But how do clutch plates grip if they're oil soaked? Not intuitive.
Short answer:
The friction material is rough and porous so spring pressure pushes the oil out of the way through the gaps and channels - allowing the “teeth” of the friction material to grip.
long answer:
Interesting question. It is to do with asperity and the different forms of lubrication (boundary, mixed and hydrodynamic)
Sliding surface grip depends on asperity, the tiny peaks on a “smooth” surface.
On a steel bearing surface, asperities are very small; enough to hang on to oil molecules but small enough for oil molecules to flood them eliminating the hills and valleys producing a nice smooth film to ride on (tribological film).
Friction material has large asperities, too big for oil molecules to fill/bridge during low speed contact.
Speed is important - what’s called the Stribeck curve.
So on initial contact the surfaces are travelling at high speed relative to each other and this maintains a film. Not much torque is transmitted as it’s just oil film on oil film (hydrodynamic).
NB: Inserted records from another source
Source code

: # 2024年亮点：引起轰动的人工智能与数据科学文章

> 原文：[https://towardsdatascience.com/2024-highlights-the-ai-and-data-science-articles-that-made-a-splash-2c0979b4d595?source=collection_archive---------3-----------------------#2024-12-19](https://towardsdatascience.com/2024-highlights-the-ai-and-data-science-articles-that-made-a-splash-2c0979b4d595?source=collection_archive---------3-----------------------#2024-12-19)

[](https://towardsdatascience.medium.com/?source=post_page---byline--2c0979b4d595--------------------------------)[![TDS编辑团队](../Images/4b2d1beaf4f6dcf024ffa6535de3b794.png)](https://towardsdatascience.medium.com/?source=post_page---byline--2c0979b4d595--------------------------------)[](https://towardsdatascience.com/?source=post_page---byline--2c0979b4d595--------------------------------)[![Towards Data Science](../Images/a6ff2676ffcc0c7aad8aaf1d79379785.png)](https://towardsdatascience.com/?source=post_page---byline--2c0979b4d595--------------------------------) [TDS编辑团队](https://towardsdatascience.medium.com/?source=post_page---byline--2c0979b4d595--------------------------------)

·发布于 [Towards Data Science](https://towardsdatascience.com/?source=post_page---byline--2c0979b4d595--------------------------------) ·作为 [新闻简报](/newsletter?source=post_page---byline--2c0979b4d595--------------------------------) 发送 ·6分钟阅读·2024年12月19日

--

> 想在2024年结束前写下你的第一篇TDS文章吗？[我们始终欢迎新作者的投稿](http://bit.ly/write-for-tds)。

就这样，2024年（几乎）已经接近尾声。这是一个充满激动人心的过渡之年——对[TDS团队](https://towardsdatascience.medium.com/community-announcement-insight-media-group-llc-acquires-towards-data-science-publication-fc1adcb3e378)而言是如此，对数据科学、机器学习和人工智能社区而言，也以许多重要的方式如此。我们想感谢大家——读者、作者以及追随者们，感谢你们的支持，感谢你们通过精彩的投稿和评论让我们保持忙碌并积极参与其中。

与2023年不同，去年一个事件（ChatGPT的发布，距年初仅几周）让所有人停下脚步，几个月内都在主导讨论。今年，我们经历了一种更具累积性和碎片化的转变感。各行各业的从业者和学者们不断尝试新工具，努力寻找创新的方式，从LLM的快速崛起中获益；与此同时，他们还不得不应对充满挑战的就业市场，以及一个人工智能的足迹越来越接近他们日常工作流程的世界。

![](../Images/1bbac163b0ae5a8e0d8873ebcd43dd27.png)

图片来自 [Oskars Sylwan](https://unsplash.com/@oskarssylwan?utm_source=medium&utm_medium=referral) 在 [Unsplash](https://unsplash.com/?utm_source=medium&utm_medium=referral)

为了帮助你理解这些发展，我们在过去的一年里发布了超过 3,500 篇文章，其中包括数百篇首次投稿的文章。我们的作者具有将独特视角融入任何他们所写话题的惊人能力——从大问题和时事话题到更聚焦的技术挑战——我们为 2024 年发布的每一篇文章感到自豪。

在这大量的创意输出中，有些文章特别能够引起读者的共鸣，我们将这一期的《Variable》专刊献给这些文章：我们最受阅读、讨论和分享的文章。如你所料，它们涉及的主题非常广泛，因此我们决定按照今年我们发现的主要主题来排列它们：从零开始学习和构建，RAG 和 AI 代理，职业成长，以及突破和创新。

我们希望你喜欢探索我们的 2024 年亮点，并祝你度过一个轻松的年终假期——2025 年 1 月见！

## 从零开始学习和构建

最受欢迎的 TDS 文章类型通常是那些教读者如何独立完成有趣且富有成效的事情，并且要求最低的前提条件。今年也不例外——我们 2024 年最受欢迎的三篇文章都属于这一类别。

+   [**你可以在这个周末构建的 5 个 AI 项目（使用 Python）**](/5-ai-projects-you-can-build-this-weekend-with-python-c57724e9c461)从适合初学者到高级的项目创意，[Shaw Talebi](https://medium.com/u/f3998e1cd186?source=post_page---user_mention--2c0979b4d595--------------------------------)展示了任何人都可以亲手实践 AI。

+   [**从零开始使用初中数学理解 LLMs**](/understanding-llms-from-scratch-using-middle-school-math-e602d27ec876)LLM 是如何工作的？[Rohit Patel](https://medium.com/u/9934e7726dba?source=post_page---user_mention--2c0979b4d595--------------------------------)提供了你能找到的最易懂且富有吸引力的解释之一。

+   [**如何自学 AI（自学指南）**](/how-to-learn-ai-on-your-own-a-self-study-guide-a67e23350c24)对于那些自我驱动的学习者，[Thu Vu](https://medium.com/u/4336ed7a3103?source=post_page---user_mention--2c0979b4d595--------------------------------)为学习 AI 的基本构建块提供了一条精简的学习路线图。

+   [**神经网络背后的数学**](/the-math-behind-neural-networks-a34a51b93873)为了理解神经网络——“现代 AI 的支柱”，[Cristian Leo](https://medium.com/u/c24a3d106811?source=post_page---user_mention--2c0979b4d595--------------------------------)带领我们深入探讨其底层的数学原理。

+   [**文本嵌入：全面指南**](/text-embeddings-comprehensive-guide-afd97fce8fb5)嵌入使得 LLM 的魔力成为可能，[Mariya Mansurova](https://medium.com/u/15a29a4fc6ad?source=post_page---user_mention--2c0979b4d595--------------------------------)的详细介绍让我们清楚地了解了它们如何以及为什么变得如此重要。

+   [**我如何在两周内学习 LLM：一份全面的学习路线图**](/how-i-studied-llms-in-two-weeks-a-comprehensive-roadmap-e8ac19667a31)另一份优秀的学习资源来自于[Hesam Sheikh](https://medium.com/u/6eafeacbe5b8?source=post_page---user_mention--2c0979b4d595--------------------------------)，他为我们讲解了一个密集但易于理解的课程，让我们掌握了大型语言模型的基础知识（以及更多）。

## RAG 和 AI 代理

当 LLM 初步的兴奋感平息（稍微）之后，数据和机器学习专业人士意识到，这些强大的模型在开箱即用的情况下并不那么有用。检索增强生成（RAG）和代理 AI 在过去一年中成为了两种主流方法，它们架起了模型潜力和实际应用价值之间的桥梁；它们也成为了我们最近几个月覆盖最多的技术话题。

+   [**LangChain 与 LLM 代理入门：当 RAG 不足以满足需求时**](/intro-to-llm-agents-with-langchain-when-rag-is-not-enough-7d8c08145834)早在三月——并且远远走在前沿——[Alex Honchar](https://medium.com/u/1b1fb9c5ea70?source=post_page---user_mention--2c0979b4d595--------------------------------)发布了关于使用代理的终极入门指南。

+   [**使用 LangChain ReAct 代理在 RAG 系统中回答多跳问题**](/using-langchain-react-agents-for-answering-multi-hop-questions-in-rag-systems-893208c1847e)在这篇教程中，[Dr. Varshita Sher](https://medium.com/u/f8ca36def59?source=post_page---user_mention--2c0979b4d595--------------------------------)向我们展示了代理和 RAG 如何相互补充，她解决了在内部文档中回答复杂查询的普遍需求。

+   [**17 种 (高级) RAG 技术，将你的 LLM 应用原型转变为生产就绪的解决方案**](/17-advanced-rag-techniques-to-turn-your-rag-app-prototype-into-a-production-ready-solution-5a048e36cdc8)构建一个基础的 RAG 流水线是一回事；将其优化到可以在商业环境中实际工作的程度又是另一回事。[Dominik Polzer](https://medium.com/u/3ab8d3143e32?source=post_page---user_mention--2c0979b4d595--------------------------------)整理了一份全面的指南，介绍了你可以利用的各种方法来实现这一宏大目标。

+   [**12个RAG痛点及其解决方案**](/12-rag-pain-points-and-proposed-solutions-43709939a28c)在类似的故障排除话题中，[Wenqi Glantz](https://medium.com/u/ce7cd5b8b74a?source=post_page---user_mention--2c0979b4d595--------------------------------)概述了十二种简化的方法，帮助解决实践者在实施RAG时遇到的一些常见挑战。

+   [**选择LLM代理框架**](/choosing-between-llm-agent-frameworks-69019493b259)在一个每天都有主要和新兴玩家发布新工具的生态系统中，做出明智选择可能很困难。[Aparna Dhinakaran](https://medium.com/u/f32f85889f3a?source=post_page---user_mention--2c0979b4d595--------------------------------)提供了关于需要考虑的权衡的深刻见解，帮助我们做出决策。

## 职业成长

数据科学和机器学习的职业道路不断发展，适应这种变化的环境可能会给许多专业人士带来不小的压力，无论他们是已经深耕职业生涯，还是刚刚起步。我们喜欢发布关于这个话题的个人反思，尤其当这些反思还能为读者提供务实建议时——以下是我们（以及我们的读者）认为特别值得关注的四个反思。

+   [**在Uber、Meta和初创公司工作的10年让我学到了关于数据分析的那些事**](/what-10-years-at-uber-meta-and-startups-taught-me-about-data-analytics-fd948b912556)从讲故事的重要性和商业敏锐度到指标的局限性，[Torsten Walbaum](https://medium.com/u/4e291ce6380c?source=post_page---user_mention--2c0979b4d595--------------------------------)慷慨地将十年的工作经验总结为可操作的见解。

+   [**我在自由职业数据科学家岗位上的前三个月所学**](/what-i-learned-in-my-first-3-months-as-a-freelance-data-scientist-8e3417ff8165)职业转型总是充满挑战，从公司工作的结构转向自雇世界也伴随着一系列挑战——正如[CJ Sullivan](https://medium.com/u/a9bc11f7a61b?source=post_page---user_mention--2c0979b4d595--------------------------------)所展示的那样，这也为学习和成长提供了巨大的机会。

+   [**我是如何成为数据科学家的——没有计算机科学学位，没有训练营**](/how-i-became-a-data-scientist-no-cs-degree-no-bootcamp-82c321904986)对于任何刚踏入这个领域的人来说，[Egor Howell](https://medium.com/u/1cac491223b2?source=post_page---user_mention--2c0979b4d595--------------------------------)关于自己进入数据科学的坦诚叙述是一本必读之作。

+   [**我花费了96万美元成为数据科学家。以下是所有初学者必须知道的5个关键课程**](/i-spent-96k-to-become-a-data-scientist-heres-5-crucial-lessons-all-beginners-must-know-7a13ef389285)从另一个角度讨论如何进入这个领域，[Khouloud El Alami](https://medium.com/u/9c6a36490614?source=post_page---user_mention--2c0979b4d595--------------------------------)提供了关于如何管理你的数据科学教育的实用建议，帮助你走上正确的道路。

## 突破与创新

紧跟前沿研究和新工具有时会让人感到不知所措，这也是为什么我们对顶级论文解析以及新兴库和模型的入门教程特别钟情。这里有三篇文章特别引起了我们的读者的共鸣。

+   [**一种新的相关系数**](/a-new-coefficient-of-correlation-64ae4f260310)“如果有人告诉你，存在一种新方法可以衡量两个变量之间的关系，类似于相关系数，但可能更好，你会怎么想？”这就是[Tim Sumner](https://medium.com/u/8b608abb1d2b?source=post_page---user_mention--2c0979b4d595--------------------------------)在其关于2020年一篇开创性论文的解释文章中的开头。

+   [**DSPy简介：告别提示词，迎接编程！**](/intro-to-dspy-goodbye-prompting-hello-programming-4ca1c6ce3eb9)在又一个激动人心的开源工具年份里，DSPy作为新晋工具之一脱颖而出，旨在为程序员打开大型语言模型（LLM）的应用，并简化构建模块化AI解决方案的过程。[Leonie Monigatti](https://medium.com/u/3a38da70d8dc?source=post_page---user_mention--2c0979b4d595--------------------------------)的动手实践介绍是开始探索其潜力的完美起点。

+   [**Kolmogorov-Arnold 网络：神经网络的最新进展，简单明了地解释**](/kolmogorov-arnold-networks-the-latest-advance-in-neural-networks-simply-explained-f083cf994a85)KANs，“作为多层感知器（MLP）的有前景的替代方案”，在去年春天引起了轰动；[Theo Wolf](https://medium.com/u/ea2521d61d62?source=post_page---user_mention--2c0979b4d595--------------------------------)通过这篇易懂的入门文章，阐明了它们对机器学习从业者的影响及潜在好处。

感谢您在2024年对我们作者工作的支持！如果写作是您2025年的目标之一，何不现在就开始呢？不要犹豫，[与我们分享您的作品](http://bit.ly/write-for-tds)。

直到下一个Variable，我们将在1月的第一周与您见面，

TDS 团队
With more pressure oil gets displaced through the hills and valleys and asperities begin to contact, but there are reservoirs of oil molecules in the valleys to re-coat them - this is the “mixed“ regime.
The two surfaces start to become matched in speed and some torque is transferred. As relative speed reduces and/or pressure increases the oil has an easy way out on a rough clutch that it doesn’t have with smooth bearings - so the clutch asperities clear and break through the film far earlier and you get direct dry contact on interlocking hills and valleys of the plates.
You still get reduced wear and debris cleaning, the other functions of lubrication.